B. As a condition to waiving certain defaults of the Borrower for the
fiscal year ended January 27, 2001, the Borrower has agreed to cause the
Grantors to grant to the Secured Parties a security interest in substantially
all of their tangible and intangible assets, including intellectual property
assets.
C. The Secured Parties and The Chase Manhattan Bank are entering into a
Collateral Agency and Intercreditor Agreement dated as of the date hereof (as
may be modified, amended, supplemented or replaced, the "Collateral Agent
Agreement") to appoint The Chase Manhattan Bank as the Collateral Agent and to
establish their relative rights to the collateral granted by the Grantors.

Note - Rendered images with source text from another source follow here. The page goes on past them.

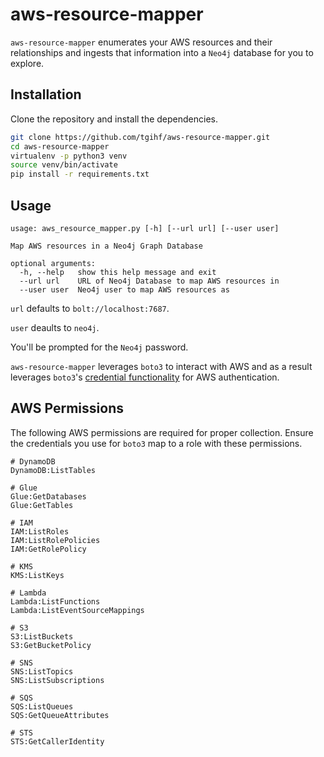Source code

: # aws-resource-mapper

`aws-resource-mapper` enumerates your AWS resources and their relationships and ingests that information into a `Neo4j` database for you to explore.

## Installation

Clone the repository and install the dependencies.

```bash
git clone https://github.com/tgihf/aws-resource-mapper.git
cd aws-resource-mapper
virtualenv -p python3 venv
source venv/bin/activate
pip install -r requirements.txt
```

## Usage

```text
usage: aws_resource_mapper.py [-h] [--url url] [--user user]

Map AWS resources in a Neo4j Graph Database

optional arguments:
  -h, --help   show this help message and exit
  --url url    URL of Neo4j Database to map AWS resources in
  --user user  Neo4j user to map AWS resources as
```

`url` defaults to `bolt://localhost:7687`.

`user` deaults to `neo4j`.

You'll be prompted for the `Neo4j` password.

`aws-resource-mapper` leverages `boto3` to interact with AWS and as a result leverages `boto3`'s [credential functionality](https://boto3.amazonaws.com/v1/documentation/api/latest/guide/credentials.html) for AWS authentication.

## AWS Permissions

The following AWS permissions are required for proper collection. Ensure the credentials you use for `boto3` map to a role with these permissions.

```text
# DynamoDB
DynamoDB:ListTables

# Glue
Glue:GetDatabases
Glue:GetTables

# IAM
IAM:ListRoles
IAM:ListRolePolicies
IAM:GetRolePolicy

# KMS
KMS:ListKeys

# Lambda
Lambda:ListFunctions
Lambda:ListEventSourceMappings

# S3
S3:ListBuckets
S3:GetBucketPolicy

# SNS
SNS:ListTopics
SNS:ListSubscriptions

# SQS
SQS:ListQueues
SQS:GetQueueAttributes

# STS
STS:GetCallerIdentity
```
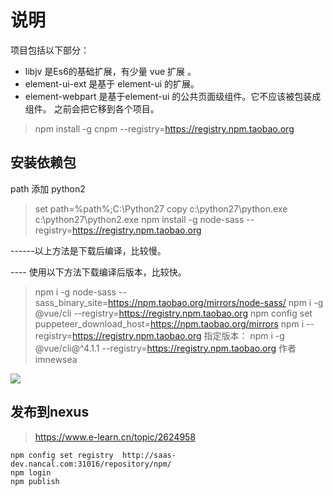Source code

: # 说明

项目包括以下部分：
- libjv 是Es6的基础扩展，有少量 vue 扩展 。 
- element-ui-ext 是基于 element-ui 的扩展。
- element-webpart 是基于element-ui 的公共页面级组件。它不应该被包装成组件。 之前会把它移到各个项目。

> npm install -g cnpm --registry=https://registry.npm.taobao.org

## 安装依赖包
path 添加 python2
> set path=%path%;C:\Python27
> copy c:\python27\python.exe c:\python27\python2.exe
> npm install -g  node-sass --registry=https://registry.npm.taobao.org
>
------以上方法是下载后编译，比较慢。

---- 使用以下方法下载编译后版本，比较快。

> npm i -g node-sass --sass_binary_site=https://npm.taobao.org/mirrors/node-sass/
> npm i -g @vue/cli --registry=https://registry.npm.taobao.org
> npm config set puppeteer_download_host=https://npm.taobao.org/mirrors
> npm i --registry=https://registry.npm.taobao.org
> 指定版本： npm i -g @vue/cli@^4.1.1 --registry=https://registry.npm.taobao.org
>作者 imnewsea


![](https://gitee.com/uploads/74/1227074_imnewsea.png)

## 发布到nexus
>https://www.e-learn.cn/topic/2624958

```
npm config set registry  http://saas-dev.nancal.com:31016/repository/npm/
npm login
npm publish
```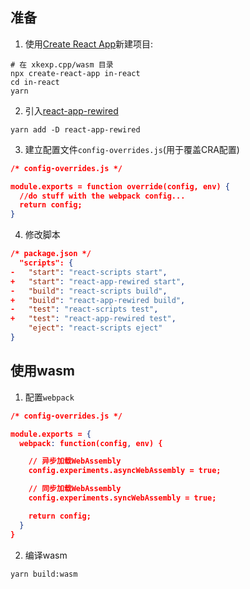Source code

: 
## 准备

1. 使用[Create React App](https://create-react-app.dev/)新建项目:
```shell
# 在 xkexp.cpp/wasm 目录
npx create-react-app in-react
cd in-react
yarn
```

2. 引入[react-app-rewired](https://github.com/timarney/react-app-rewired)
```shell
yarn add -D react-app-rewired
```

3. 建立配置文件`config-overrides.js`(用于覆盖CRA配置)
```json
/* config-overrides.js */

module.exports = function override(config, env) {
  //do stuff with the webpack config...
  return config;
}
```

4. 修改脚本
```json
/* package.json */
  "scripts": {
-   "start": "react-scripts start",
+   "start": "react-app-rewired start",
-   "build": "react-scripts build",
+   "build": "react-app-rewired build",
-   "test": "react-scripts test",
+   "test": "react-app-rewired test",
    "eject": "react-scripts eject"
}
```

## 使用wasm
1. 配置`webpack`
```json
/* config-overrides.js */

module.exports = {
  webpack: function(config, env) {

    // 异步加载WebAssembly
    config.experiments.asyncWebAssembly = true;

    // 同步加载WebAssembly
    config.experiments.syncWebAssembly = true;

    return config;
  }
}
```

2. 编译wasm
```shell
yarn build:wasm
```
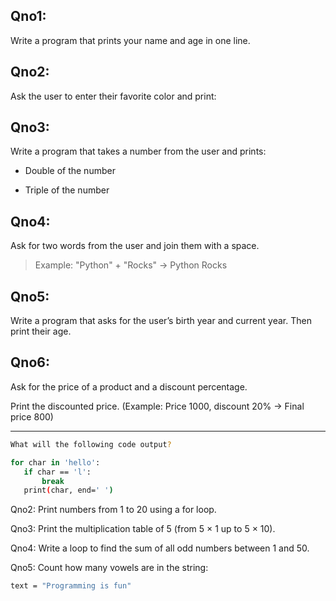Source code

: ## Qno1:
Write a program that prints your name and age in one line.



## Qno2:
Ask the user to enter their favorite color and print:

## Qno3:
Write a program that takes a number from the user and prints:

- Double of the number

- Triple of the number

## Qno4:
Ask for two words from the user and join them with a space.

>Example: "Python" + "Rocks" → Python Rocks

## Qno5:
Write a program that asks for the user’s birth year and current year. Then print their age.

## Qno6:
Ask for the price of a product and a discount percentage.

Print the discounted price.
(Example: Price 1000, discount 20% → Final price 800)


---

```bash
What will the following code output?

for char in 'hello':
   if char == 'l':
       break
   print(char, end=' ')
   ```


Qno2: Print numbers from 1 to 20 using a for loop.

Qno3: Print the multiplication table of 5 (from 5 × 1 up to 5 × 10).

Qno4: Write a loop to find the sum of all odd numbers between 1 and 50.

Qno5: Count how many vowels are in the string:
```bash
text = "Programming is fun"
```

D. Pursuant to a Security Agreement dated as of the date hereof (as
modified, amended, supplemented or replaced the "Security Agreement";
capitalized terms used herein without definition have the meanings given to
them, in the Security Agreement) the Grantors have granted, pledged,
hypothecated and transferred to the Collateral Agent, for the ratable benefit of
the Secured Parties, a first priority security interest in, among other things,
all right, title and interest of the Grantors in, to and under all of the
Grantors' Trademarks and Trademark Licenses, whether presently existing or
hereafter arising or acquired, together with the goodwill of the business
symbolized by the Trademarks, and all products and proceeds thereof, including
without limitation, and all products and proceeds thereof, including, without
limitation, any and all causes of action which may exist by reason of
infringement or dilution thereof or injury to the goodwill associated therewith,
to secure the Obligations as defined therein; and
E. The Security Agreement requires the Grantors to execute and deliver
this Trademark Security Agreement to the Collateral Agent, for the ratable
benefit of the Secured Parties in order to perfect and more grant to the
Collateral Agent a security interest in Grantors' Trademarks and Trademark
Licenses.
NOW, THEREFORE, for good and valuable consideration, the receipt of
which is hereby acknowledged, each Grantor does hereby grant, pledge,
hypothecate and transfer to the Collateral Agent, for the ratable benefit of the
Secured Parties, a first priority security interest in all of the Grantor's
right, title and interest in, to and under the following, whether presently
existing or hereafter arising or acquired:
(i) all Trademarks, including, without limitation, all registered
Trademarks referred to in Schedule 1 hereto, and all the goodwill of the
business connected with the use of, and symbolized by, the Trademarks;
(ii) all Trademark Licenses and all the goodwill of the business
connected with the use of, and symbolized by, the Trademark Licenses; and
(iii) all products and proceeds of the foregoing, including, without
limitation, any claim by the Grantor against third parties for past, present or
future infringement or dilution of any Trademark, including, without limitation,
any Trademark referred to in Schedule 1 hereto, and of any Trademark licensed
under any Trademark
License, or for injury to goodwill associated with any Trademark or Trademark
licensed under any Trademark License.
This security interest is granted in conjunction with the security
interest granted to the Collateral Agent, for the ratable benefit of the Secured
Parties, in the assets of the Grantors as set forth in the Security Agreement.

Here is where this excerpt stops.